# Activity:
An exact reproduction of the records is required, with all pictures omitted.

(Records contained in a dataset)
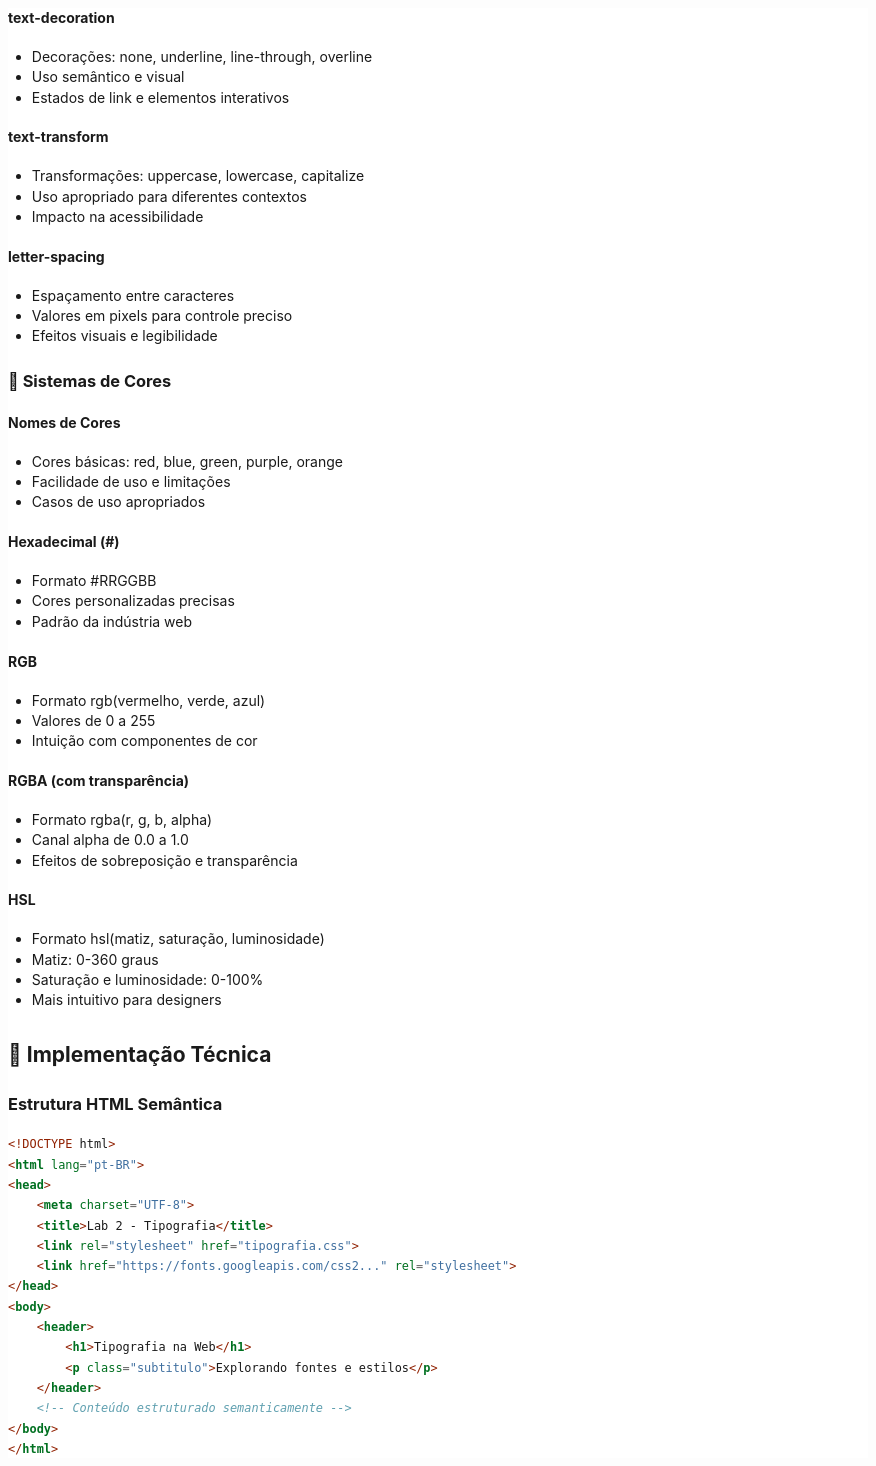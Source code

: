 #### **text-decoration**
- Decorações: none, underline, line-through, overline
- Uso semântico e visual
- Estados de link e elementos interativos

#### **text-transform**
- Transformações: uppercase, lowercase, capitalize
- Uso apropriado para diferentes contextos
- Impacto na acessibilidade

#### **letter-spacing**
- Espaçamento entre caracteres
- Valores em pixels para controle preciso
- Efeitos visuais e legibilidade

### 🎨 **Sistemas de Cores**

#### **Nomes de Cores**
- Cores básicas: red, blue, green, purple, orange
- Facilidade de uso e limitações
- Casos de uso apropriados

#### **Hexadecimal (#)**
- Formato #RRGGBB
- Cores personalizadas precisas
- Padrão da indústria web

#### **RGB**
- Formato rgb(vermelho, verde, azul)
- Valores de 0 a 255
- Intuição com componentes de cor

#### **RGBA (com transparência)**
- Formato rgba(r, g, b, alpha)
- Canal alpha de 0.0 a 1.0
- Efeitos de sobreposição e transparência

#### **HSL**
- Formato hsl(matiz, saturação, luminosidade)
- Matiz: 0-360 graus
- Saturação e luminosidade: 0-100%
- Mais intuitivo para designers

## 🔧 **Implementação Técnica**

### **Estrutura HTML Semântica**
```html
<!DOCTYPE html>
<html lang="pt-BR">
<head>
    <meta charset="UTF-8">
    <title>Lab 2 - Tipografia</title>
    <link rel="stylesheet" href="tipografia.css">
    <link href="https://fonts.googleapis.com/css2..." rel="stylesheet">
</head>
<body>
    <header>
        <h1>Tipografia na Web</h1>
        <p class="subtitulo">Explorando fontes e estilos</p>
    </header>
    <!-- Conteúdo estruturado semanticamente -->
</body>
</html>
```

# Answer box:
Source code

: #### **text-decoration**
- Decorações: none, underline, line-through, overline
- Uso semântico e visual
- Estados de link e elementos interativos

#### **text-transform**
- Transformações: uppercase, lowercase, capitalize
- Uso apropriado para diferentes contextos
- Impacto na acessibilidade

#### **letter-spacing**
- Espaçamento entre caracteres
- Valores em pixels para controle preciso
- Efeitos visuais e legibilidade

### 🎨 **Sistemas de Cores**

#### **Nomes de Cores**
- Cores básicas: red, blue, green, purple, orange
- Facilidade de uso e limitações
- Casos de uso apropriados

#### **Hexadecimal (#)**
- Formato #RRGGBB
- Cores personalizadas precisas
- Padrão da indústria web

#### **RGB**
- Formato rgb(vermelho, verde, azul)
- Valores de 0 a 255
- Intuição com componentes de cor

#### **RGBA (com transparência)**
- Formato rgba(r, g, b, alpha)
- Canal alpha de 0.0 a 1.0
- Efeitos de sobreposição e transparência

#### **HSL**
- Formato hsl(matiz, saturação, luminosidade)
- Matiz: 0-360 graus
- Saturação e luminosidade: 0-100%
- Mais intuitivo para designers

## 🔧 **Implementação Técnica**

### **Estrutura HTML Semântica**
```html
<!DOCTYPE html>
<html lang="pt-BR">
<head>
    <meta charset="UTF-8">
    <title>Lab 2 - Tipografia</title>
    <link rel="stylesheet" href="tipografia.css">
    <link href="https://fonts.googleapis.com/css2..." rel="stylesheet">
</head>
<body>
    <header>
        <h1>Tipografia na Web</h1>
        <p class="subtitulo">Explorando fontes e estilos</p>
    </header>
    <!-- Conteúdo estruturado semanticamente -->
</body>
</html>
```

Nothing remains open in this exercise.